Introduction · Data exploration · Data visualization · Pre-processing · Modelling · Fine tuning · Conclusion

Introduction

The data was collected by the Taiwan Economic Journal for the years 1999 to 2009. The bankruptcy of the company was defined based on the corporate regulations of the Taiwan Stock Exchange.
The goal is to be able to accurately predict the future bankruptcy of companies. The dataset was provided by the link.
Contains 95 input and 1 output features. This is a classification task as it tries to predict whether the company will go into bankruptcy (label 1) or not (label 0), or the system is asked to specify which of the k categories an input belongs to.

Data exploration

I import the dataset from the csv file to the Pandas software library DataFrame. The DataFrame are two-dimensional tabular data, variable in terms of size, potentially heterogeneous and represent the primary structure of data in Pandas.

dataset = pd.read_csv("data.csv")

I check the number of input features and the number of data lines contained within the dataset provided.

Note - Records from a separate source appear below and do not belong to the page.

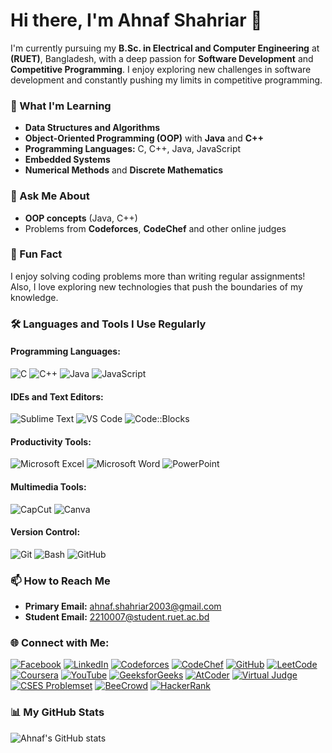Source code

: 
#     Hi there, I'm Ahnaf Shahriar 👋 

I'm currently pursuing my **B.Sc. in Electrical and Computer Engineering** at **(RUET)**, Bangladesh, with a deep passion for **Software Development** and **Competitive Programming**. I enjoy exploring new challenges in software development and constantly pushing my limits in competitive programming.

### 🌱 What I'm Learning
- **Data Structures and Algorithms** 
- **Object-Oriented Programming (OOP)** with **Java** and **C++**
- **Programming Languages:** C, C++, Java, JavaScript
- **Embedded Systems**
- **Numerical Methods** and **Discrete Mathematics**

### 💬 Ask Me About
- **OOP concepts** (Java, C++)
- Problems from **Codeforces**, **CodeChef** and other online judges

### 🌟 Fun Fact
I enjoy solving coding problems more than writing regular assignments! Also, I love exploring new technologies that push the boundaries of my knowledge.

### 🛠️ Languages and Tools I Use Regularly

#### Programming Languages:
![C](https://img.shields.io/badge/C-A8B9CC?style=for-the-badge&logo=c&logoColor=black)
![C++](https://img.shields.io/badge/C++-00599C?style=for-the-badge&logo=cplusplus&logoColor=white)
![Java](https://img.shields.io/badge/Java-007396?style=for-the-badge&logo=java&logoColor=white)
![JavaScript](https://img.shields.io/badge/JavaScript-F7DF1E?style=for-the-badge&logo=javascript&logoColor=black)

#### IDEs and Text Editors:
![Sublime Text](https://img.shields.io/badge/Sublime_Text-FF9800?style=for-the-badge&logo=sublime-text&logoColor=white)
![VS Code](https://img.shields.io/badge/VS_Code-007ACC?style=for-the-badge&logo=visual-studio-code&logoColor=white)
![Code::Blocks](https://img.shields.io/badge/Code::Blocks-000000?style=for-the-badge&logo=codeblocks&logoColor=white)

#### Productivity Tools:
![Microsoft Excel](https://img.shields.io/badge/Microsoft_Excel-217346?style=for-the-badge&logo=microsoft-excel&logoColor=white)
![Microsoft Word](https://img.shields.io/badge/Microsoft_Word-2B579A?style=for-the-badge&logo=microsoft-word&logoColor=white)
![PowerPoint](https://img.shields.io/badge/PowerPoint-B7472A?style=for-the-badge&logo=microsoft-powerpoint&logoColor=white)

#### Multimedia Tools:
![CapCut](https://img.shields.io/badge/CapCut-000000?style=for-the-badge&logo=capcut&logoColor=white)
![Canva](https://img.shields.io/badge/Canva-00C4CC?style=for-the-badge&logo=canva&logoColor=white)

#### Version Control:
![Git](https://img.shields.io/badge/Git-F05032?style=for-the-badge&logo=git&logoColor=white)
![Bash](https://img.shields.io/badge/Bash-4EAA25?style=for-the-badge&logo=gnu-bash&logoColor=white)
![GitHub](https://img.shields.io/badge/GitHub-181717?style=for-the-badge&logo=github&logoColor=white)

### 📫 How to Reach Me

- **Primary Email:** ahnaf.shahriar2003@gmail.com
- **Student Email:** 2210007@student.ruet.ac.bd

### 🌐 Connect with Me:
[![Facebook](https://img.shields.io/badge/Facebook-1877F2?style=for-the-badge&logo=facebook&logoColor=white)](YOUR_FACEBOOK_LINK)
[![LinkedIn](https://img.shields.io/badge/LinkedIn-0077B5?style=for-the-badge&logo=linkedin&logoColor=white)](YOUR_LINKEDIN_LINK)
[![Codeforces](https://img.shields.io/badge/Codeforces-1F8ACB?style=for-the-badge&logo=codeforces&logoColor=white)](YOUR_CODEFORCES_LINK)
[![CodeChef](https://img.shields.io/badge/CodeChef-5B4638?style=for-the-badge&logo=codechef&logoColor=white)](YOUR_CODECHEF_LINK)
[![GitHub](https://img.shields.io/badge/GitHub-181717?style=for-the-badge&logo=github&logoColor=white)](YOUR_GITHUB_LINK)
[![LeetCode](https://img.shields.io/badge/LeetCode-FFA116?style=for-the-badge&logo=leetcode&logoColor=white)](YOUR_LEETCODE_LINK)
[![Coursera](https://img.shields.io/badge/Coursera-0056D2?style=for-the-badge&logo=coursera&logoColor=white)](YOUR_COURSERA_LINK)
[![YouTube](https://img.shields.io/badge/YouTube-FF0000?style=for-the-badge&logo=youtube&logoColor=white)](YOUR_YOUTUBE_LINK)
[![GeeksforGeeks](https://img.shields.io/badge/GeeksforGeeks-0F9D58?style=for-the-badge&logo=geeksforgeeks&logoColor=white)](YOUR_GEEKSFORGEEKS_LINK)
[![AtCoder](https://img.shields.io/badge/AtCoder-1F8ACB?style=for-the-badge&logo=codeforces&logoColor=white)](YOUR_ATCODER_LINK)
[![Virtual Judge](https://img.shields.io/badge/Virtual_Judge-FFA500?style=for-the-badge)](YOUR_VIRTUAL_JUDGE_LINK)
[![CSES Problemset](https://img.shields.io/badge/CSES-0056D2?style=for-the-badge)](YOUR_CSES_LINK)
[![BeeCrowd](https://img.shields.io/badge/BeeCrowd-2C5BB4?style=for-the-badge)](YOUR_BEECROWD_LINK)
[![HackerRank](https://img.shields.io/badge/HackerRank-2EC866?style=for-the-badge&logo=hackerrank&logoColor=white)](YOUR_HACKERRANK_LINK)

### 📊 My GitHub Stats
![Ahnaf's GitHub stats](https://github-readme-stats.vercel.app/api?username=Ahnaf-2210007&show_icons=true&theme=radical)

# print number of input features (number of features - one target feature)
print("Number of features: ", len(dataset.columns) - 1)
# print number of rows inside the dataset
print("Number of rows: ", len(dataset))

Check that there are no duplicates and missing values.

# check if there are some duplicates row inside dataset
# and check print the number of duplicates
print("Number of duplicated rows: ", dataset.duplicated().sum())
# check if there are some missing values or null values inside dataset
# and check how many values for each features
print(dataset.isnull().sum())

I analyze the distribution of values for each feature. By running the describe method, I get for each feature: the number of rows, the mean, the standard deviation, the minimum, 25th percentile, 50th percentile, 75th percentile and maximum.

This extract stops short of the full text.